Last week, news broke about “PRISM.” A whistleblower alleges the US government has direct access to the servers of many tech companies; Microsoft, Google, Facebook, their subsidiaries, and more are listed. Then, over the next several days the story softened to be “access” instead of direct access. Now it’s down to the point where they might be talking about the National Security Letters, which is almost a non-story. But regardless of what’s true, what’s known, and what’s happening – I wanted to take a look at how big-data collection works.
Believe me, there are people more qualified than me to talk about this, but I wanted to explain give a breakdown readers would understand. So let’s take the program on what people think PRISM is most capable of: monitoring, in real time, every single phone call, text message, picture message, your cell phone’s GPS coordinates, email, Facebook post, internet search, every map you look at online, and every website you visit. That is a mountain of data, the extreme majority of which is worthless. Everybody makes fun of Twitter and says “nobody cares what you had for breakfast.” The government cares even less.

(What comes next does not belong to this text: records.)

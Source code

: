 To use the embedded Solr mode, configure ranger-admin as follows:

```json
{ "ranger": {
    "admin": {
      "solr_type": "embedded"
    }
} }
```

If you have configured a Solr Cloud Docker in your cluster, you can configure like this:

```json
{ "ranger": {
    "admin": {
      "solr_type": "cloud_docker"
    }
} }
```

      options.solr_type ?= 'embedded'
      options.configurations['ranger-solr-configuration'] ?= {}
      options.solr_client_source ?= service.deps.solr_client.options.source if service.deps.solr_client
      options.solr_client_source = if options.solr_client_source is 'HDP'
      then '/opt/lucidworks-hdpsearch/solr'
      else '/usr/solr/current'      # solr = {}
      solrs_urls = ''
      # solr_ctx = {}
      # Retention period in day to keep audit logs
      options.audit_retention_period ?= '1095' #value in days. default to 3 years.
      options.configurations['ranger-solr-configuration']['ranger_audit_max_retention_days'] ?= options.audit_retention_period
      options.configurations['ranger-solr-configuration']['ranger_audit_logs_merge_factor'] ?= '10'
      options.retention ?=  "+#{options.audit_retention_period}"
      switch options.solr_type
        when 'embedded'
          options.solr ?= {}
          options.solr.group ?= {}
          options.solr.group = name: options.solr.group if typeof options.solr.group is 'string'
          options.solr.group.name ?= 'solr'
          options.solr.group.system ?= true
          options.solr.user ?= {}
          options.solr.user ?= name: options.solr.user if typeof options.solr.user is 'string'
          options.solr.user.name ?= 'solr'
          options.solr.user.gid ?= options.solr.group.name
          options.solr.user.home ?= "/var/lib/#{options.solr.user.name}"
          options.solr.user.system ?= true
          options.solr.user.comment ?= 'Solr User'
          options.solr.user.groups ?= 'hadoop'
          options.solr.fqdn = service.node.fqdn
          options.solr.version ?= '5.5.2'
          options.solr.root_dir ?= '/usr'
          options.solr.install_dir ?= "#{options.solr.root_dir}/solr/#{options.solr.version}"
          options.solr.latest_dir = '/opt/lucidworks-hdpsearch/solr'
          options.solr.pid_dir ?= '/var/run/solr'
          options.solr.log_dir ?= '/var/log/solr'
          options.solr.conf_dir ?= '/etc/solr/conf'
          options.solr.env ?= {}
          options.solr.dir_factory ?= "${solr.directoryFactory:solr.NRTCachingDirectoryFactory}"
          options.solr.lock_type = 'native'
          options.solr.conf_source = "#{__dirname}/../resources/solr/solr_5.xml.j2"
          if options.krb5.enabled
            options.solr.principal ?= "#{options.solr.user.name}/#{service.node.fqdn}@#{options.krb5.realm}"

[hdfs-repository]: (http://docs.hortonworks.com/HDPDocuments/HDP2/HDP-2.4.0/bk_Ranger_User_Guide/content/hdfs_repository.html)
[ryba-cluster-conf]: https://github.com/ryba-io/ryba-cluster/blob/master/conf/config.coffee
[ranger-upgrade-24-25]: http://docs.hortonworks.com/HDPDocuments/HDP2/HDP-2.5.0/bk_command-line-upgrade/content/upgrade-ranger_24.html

Think about it in terms of space. Twitter is a website that lets you post messages that are only 140 characters in length. A sentence, maybe two, at a time. Twitter, alone, generates about 12 terabytes of Tweets every single day. A terabyte is about 1,000 Gigabytes.
I can’t fathom the amount of data and pictures that Facebook is storing, or imgur, or Reddit, Flickr, Digg, WordPress, Blogger, or any of the other thousands of websites. Even comments on blogs and news sites begin to pile up. If you were capturing all of that data (UPDATE: which they’re likely doing by means of a Fiber-Optic tap, similar to what we called a vampire tap, years ago), how could you ever read it all? You can’t. At least not today. That’s why the NSA is building a one million square foot data center in Utah. Right now, it will act as a repository. Some day, the world will have enough processing power to go back through and search for key words and phrases through every bit and byte of data that is stored. But right now, it simply isn’t possible.

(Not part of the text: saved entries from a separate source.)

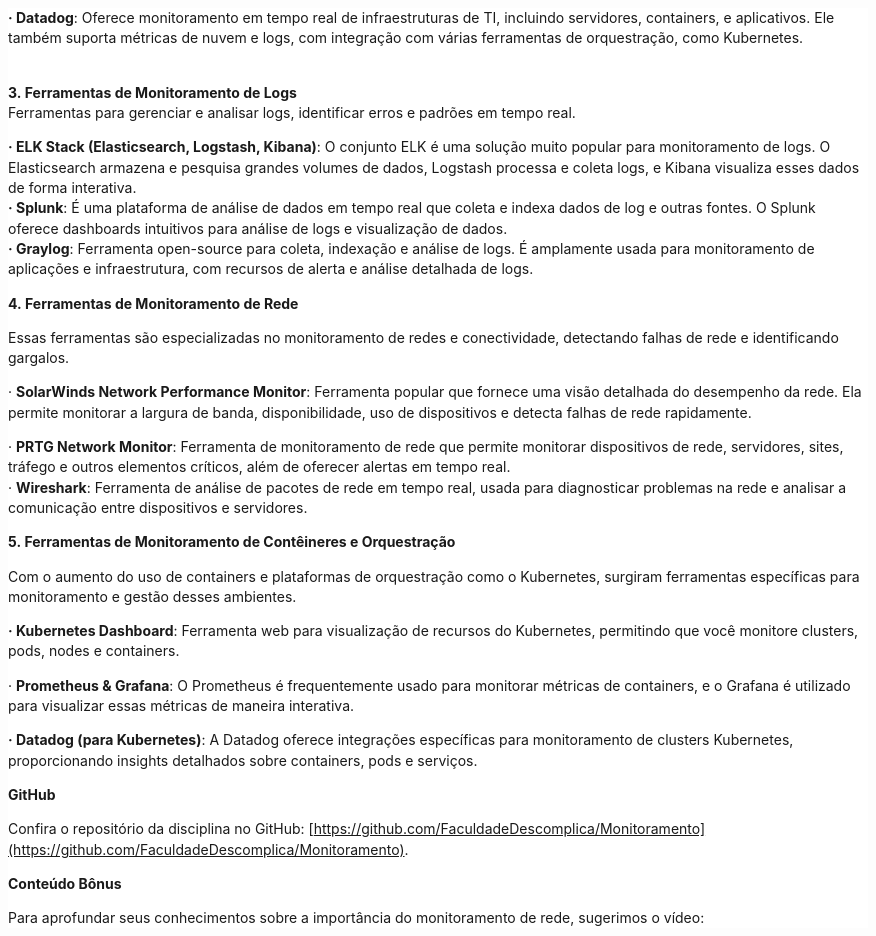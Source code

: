 **· Datadog**: Oferece monitoramento em tempo real de infraestruturas de TI, incluindo servidores, containers, e aplicativos. Ele também suporta métricas de nuvem e logs, com integração com várias ferramentas de orquestração, como Kubernetes.    
 

**3. Ferramentas de Monitoramento de Logs**  
​Ferramentas para gerenciar e analisar logs, identificar erros e padrões em tempo real.

  
​**· ELK Stack (Elasticsearch, Logstash, Kibana)**: O conjunto ELK é uma solução muito popular para monitoramento de logs. O Elasticsearch armazena e pesquisa grandes volumes de dados, Logstash processa e coleta logs, e Kibana visualiza esses dados de forma interativa.    
**· Splunk**: É uma plataforma de análise de dados em tempo real que coleta e indexa dados de log e outras fontes. O Splunk oferece dashboards intuitivos para análise de logs e visualização de dados.    
​**· Graylog**: Ferramenta open-source para coleta, indexação e análise de logs. É amplamente usada para monitoramento de aplicações e infraestrutura, com recursos de alerta e análise detalhada de logs.

  
**4. Ferramentas de Monitoramento de Rede**  

Essas ferramentas são especializadas no monitoramento de redes e conectividade, detectando falhas de rede e identificando gargalos.

· **SolarWinds Network Performance Monitor**: Ferramenta popular que fornece uma visão detalhada do desempenho da rede. Ela permite monitorar a largura de banda, disponibilidade, uso de dispositivos e detecta falhas de rede rapidamente.

· **PRTG Network Monitor**: Ferramenta de monitoramento de rede que permite monitorar dispositivos de rede, servidores, sites, tráfego e outros elementos críticos, além de oferecer alertas em tempo real.  
· **Wireshark**: Ferramenta de análise de pacotes de rede em tempo real, usada para diagnosticar problemas na rede e analisar a comunicação entre dispositivos e servidores.

  
**5. Ferramentas de Monitoramento de Contêineres e Orquestração**

​Com o aumento do uso de containers e plataformas de orquestração como o Kubernetes, surgiram ferramentas específicas para monitoramento e gestão desses ambientes.

  

**· Kubernetes Dashboard**: Ferramenta web para visualização de recursos do Kubernetes, permitindo que você monitore clusters, pods, nodes e containers.

· **Prometheus & Grafana**: O Prometheus é frequentemente usado para monitorar métricas de containers, e o Grafana é utilizado para visualizar essas métricas de maneira interativa.  

**· Datadog (para Kubernetes)**: A Datadog oferece integrações específicas para monitoramento de clusters Kubernetes, proporcionando insights detalhados sobre containers, pods e serviços.  

  
**​GitHub**  

Confira o repositório da disciplina no GitHub: [https://github.com/FaculdadeDescomplica/Monitoramento](https://github.com/FaculdadeDescomplica/Monitoramento).

  

**Conteúdo Bônus**  

Para aprofundar seus conhecimentos sobre a importância do monitoramento de rede, sugerimos o vídeo:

So what could “PRISM” be doing, if it exists right now and is already in place at all of these phone companies, and tech companies, and internet providers? Right now PRISM would be looking for patterns in “Meta-Data.” Meta-Data is the basic stuff. To. From. Subject. Dates and times. It would be designed to highlight certain numbers or email addresses. For instance, let’s say we know the cell phone number of a suspected terrorist – well, then we could punch that number in to PRISM, and see all of the calls made to and from that device. Are they listening to every single call? Extremely doubtful. But if they see that a particular number called the suspected terrorists’ number over, and over – they can start to correlating potential accomplices and other frequent contacts. Even General Michael Hayden says that’s how it works.

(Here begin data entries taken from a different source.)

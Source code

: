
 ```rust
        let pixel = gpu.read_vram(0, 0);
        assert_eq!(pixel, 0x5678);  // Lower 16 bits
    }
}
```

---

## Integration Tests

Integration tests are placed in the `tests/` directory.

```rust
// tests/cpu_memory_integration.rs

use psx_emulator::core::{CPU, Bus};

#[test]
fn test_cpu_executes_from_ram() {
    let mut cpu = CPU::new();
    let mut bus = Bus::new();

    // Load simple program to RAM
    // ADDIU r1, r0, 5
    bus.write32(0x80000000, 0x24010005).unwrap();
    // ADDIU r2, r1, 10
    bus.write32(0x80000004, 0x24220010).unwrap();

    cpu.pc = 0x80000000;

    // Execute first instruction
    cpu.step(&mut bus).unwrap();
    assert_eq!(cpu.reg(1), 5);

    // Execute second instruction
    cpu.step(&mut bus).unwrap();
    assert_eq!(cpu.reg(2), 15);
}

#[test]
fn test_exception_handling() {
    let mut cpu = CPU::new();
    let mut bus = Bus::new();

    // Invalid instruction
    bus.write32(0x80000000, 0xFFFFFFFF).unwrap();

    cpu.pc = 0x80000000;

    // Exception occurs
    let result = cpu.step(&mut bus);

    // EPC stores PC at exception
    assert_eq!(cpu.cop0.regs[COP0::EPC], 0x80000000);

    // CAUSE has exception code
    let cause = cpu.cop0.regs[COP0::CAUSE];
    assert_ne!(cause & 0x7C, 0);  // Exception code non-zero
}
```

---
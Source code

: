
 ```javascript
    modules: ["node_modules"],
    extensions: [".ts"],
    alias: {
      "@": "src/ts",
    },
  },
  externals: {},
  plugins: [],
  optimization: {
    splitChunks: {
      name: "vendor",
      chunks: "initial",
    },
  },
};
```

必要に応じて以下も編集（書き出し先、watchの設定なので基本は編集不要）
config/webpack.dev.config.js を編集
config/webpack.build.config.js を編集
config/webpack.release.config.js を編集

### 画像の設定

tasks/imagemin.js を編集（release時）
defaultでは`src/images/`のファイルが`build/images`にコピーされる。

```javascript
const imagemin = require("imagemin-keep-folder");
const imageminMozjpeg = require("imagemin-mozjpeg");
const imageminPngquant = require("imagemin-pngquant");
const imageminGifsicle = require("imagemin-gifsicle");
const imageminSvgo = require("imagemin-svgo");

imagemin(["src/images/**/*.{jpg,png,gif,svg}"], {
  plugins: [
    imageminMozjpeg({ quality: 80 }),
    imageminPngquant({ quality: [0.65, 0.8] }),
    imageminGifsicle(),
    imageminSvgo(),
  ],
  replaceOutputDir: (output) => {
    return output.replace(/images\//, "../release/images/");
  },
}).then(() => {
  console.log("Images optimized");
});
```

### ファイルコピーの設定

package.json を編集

I’m far from the tin-foil hat wearing conspiracy theorist. In fact, if the government wants to read all of my emails, I couldn’t care less! Have fun! Read away! What concerns me is whatever happens with them next. This is the part that concerns me. As I mentioned, the Utah data center’s goal would be to capture and archive all of the internet’s traffic. Right now, we can’t really parse and understand all of that data, which is why only meta-data would be checked. But if they’re storing all of the data, it doesn’t matter what they’re looking at? They have all of the data. What if some other hacker group wanted to release all of my private emails to the public? Think about it, publically traded companies with their business reputations at stake still get hacked from time to time. A government organization with nothing to lose probably isn’t going to secure our data as tightly as someone like eBay! But there you have it, all of your emails, the attached pictures, embarrassing stories, whatever the contents may be, someone gets in to the NSA’s system and leaks come out.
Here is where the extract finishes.